== Source material ==
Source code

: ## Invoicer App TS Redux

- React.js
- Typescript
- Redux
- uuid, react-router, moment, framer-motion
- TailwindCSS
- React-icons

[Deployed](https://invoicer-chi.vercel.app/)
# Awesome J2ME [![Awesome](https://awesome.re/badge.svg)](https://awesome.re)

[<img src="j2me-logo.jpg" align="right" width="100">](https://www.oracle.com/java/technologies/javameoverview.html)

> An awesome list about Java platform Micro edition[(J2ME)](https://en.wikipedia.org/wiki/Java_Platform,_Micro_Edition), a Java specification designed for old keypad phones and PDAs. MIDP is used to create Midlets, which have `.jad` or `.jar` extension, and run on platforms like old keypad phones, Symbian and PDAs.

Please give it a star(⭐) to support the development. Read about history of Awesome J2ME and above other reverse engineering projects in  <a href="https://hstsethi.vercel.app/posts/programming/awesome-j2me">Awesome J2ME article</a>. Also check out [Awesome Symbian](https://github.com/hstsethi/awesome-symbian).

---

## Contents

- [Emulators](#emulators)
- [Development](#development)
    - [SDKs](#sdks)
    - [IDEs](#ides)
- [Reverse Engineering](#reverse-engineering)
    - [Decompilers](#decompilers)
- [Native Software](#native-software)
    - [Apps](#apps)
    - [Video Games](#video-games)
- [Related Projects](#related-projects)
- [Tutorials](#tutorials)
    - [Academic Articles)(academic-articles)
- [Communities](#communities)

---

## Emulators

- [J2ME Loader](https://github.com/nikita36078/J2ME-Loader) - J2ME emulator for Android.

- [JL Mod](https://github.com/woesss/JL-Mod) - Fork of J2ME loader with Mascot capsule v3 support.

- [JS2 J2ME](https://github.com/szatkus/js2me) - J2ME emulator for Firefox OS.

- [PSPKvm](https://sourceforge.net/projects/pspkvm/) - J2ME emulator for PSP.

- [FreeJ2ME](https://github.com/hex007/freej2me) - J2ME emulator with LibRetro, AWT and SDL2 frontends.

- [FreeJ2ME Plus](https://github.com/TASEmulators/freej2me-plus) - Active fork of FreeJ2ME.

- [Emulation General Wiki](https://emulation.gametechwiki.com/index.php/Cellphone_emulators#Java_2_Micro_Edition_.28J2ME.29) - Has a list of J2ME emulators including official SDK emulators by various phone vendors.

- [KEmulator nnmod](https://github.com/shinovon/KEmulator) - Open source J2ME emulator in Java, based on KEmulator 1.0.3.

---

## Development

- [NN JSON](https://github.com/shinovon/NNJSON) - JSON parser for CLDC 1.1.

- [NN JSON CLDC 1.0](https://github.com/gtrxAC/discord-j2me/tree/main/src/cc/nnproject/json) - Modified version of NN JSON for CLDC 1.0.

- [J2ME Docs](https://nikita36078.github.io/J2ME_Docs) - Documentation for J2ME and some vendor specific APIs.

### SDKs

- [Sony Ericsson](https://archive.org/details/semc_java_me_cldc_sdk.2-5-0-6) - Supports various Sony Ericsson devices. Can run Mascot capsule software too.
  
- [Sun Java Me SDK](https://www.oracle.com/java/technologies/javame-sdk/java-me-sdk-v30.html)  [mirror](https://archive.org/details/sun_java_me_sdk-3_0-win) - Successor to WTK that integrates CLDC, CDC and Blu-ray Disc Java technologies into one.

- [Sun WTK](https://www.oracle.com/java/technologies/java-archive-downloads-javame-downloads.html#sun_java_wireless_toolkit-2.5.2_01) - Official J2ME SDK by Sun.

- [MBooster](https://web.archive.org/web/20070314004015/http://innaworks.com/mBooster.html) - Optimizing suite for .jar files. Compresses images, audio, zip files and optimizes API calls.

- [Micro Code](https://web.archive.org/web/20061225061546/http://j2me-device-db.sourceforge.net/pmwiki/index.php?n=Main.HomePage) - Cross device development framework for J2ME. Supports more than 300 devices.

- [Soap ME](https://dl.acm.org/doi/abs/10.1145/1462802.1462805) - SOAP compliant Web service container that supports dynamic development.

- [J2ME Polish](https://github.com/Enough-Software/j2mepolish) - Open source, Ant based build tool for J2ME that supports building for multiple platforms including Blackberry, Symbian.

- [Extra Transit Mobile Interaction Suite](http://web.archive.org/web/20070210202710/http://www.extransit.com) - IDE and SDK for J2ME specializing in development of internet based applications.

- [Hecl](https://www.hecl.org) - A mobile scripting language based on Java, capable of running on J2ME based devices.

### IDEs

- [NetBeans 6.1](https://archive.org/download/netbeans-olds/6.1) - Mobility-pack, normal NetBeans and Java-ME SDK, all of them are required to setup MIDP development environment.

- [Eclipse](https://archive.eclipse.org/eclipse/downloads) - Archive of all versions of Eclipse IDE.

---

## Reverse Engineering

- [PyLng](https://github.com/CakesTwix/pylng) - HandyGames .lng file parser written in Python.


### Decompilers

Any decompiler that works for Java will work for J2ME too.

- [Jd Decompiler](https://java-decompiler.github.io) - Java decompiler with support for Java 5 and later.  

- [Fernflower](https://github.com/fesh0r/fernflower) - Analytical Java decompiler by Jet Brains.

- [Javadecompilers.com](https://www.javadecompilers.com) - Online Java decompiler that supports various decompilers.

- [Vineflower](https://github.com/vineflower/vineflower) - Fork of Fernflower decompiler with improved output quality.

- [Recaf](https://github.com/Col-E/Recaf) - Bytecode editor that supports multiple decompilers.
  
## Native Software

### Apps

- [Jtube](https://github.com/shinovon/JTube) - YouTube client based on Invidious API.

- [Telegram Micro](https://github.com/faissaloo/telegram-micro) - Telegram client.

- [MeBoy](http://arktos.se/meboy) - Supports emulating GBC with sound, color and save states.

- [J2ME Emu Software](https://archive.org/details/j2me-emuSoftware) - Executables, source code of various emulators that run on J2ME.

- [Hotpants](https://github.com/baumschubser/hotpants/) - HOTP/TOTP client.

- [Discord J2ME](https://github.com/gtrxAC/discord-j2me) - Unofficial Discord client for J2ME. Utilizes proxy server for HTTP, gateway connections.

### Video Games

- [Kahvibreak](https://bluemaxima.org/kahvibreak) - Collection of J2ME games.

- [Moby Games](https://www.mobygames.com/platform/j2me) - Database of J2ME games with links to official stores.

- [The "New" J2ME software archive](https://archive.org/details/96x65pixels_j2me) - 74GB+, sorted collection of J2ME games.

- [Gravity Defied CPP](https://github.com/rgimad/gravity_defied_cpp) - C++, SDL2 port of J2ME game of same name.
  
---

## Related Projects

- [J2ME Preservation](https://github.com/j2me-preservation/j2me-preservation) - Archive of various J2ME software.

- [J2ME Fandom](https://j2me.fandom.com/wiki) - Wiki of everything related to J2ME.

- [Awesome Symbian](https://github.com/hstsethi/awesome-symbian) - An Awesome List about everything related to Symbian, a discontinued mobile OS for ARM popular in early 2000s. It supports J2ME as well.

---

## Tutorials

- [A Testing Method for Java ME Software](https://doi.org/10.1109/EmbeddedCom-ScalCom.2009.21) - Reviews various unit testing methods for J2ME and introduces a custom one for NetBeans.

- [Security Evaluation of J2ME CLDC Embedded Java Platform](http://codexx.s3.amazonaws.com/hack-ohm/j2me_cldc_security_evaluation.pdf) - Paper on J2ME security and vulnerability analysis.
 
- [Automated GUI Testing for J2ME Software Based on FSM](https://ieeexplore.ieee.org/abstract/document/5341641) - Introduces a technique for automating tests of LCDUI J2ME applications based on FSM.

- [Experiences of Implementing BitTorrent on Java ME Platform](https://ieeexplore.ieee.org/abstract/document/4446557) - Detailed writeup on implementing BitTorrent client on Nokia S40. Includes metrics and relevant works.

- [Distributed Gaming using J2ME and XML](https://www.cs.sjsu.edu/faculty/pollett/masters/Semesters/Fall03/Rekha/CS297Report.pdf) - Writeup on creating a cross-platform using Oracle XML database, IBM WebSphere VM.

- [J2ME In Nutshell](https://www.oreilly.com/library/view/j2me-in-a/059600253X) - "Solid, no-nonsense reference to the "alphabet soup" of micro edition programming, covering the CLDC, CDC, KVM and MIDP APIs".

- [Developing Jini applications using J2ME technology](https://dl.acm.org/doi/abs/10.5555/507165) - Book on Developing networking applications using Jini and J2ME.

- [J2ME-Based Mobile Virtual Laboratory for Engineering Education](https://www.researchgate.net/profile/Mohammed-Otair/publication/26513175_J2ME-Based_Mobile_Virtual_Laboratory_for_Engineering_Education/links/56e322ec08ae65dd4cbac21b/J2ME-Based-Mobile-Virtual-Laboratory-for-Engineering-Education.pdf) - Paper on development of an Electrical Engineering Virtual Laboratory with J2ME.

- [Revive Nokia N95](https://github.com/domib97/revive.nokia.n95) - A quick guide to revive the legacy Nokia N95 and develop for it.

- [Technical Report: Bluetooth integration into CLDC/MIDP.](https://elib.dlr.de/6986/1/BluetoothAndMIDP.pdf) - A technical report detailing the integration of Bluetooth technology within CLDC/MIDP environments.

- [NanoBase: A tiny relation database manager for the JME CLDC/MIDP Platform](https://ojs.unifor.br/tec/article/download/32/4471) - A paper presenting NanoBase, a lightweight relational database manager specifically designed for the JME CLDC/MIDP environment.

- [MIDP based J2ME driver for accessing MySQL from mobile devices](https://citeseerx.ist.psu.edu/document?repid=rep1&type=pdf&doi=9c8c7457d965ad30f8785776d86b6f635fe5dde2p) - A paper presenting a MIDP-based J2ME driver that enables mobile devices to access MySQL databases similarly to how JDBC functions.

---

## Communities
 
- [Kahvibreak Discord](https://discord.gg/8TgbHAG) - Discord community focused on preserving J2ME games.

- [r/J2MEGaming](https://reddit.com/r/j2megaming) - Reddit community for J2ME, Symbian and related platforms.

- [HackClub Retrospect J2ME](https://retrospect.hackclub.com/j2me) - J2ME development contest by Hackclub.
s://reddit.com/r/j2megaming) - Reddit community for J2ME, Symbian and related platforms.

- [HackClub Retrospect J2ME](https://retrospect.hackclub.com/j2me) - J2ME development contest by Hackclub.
===
_Exercise aim_. Among the records above, extract exactly the lines from the line with "- [Academic Articles)(academic-articles)" to the line with "- [NN JSON](https://github.com/shinovon/NNJSON)", both lines included, and leave out the rest.

_Result of this exercise_.
    - [Academic Articles)(academic-articles)
- [Communities](#communities)

---

## Emulators

- [J2ME Loader](https://github.com/nikita36078/J2ME-Loader) - J2ME emulator for Android.

- [JL Mod](https://github.com/woesss/JL-Mod) - Fork of J2ME loader with Mascot capsule v3 support.

- [JS2 J2ME](https://github.com/szatkus/js2me) - J2ME emulator for Firefox OS.

- [PSPKvm](https://sourceforge.net/projects/pspkvm/) - J2ME emulator for PSP.

- [FreeJ2ME](https://github.com/hex007/freej2me) - J2ME emulator with LibRetro, AWT and SDL2 frontends.

- [FreeJ2ME Plus](https://github.com/TASEmulators/freej2me-plus) - Active fork of FreeJ2ME.

- [Emulation General Wiki](https://emulation.gametechwiki.com/index.php/Cellphone_emulators#Java_2_Micro_Edition_.28J2ME.29) - Has a list of J2ME emulators including official SDK emulators by various phone vendors.

- [KEmulator nnmod](https://github.com/shinovon/KEmulator) - Open source J2ME emulator in Java, based on KEmulator 1.0.3.

---

## Development

- [NN JSON](https://github.com/shinovon/NNJSON) - JSON parser for CLDC 1.1.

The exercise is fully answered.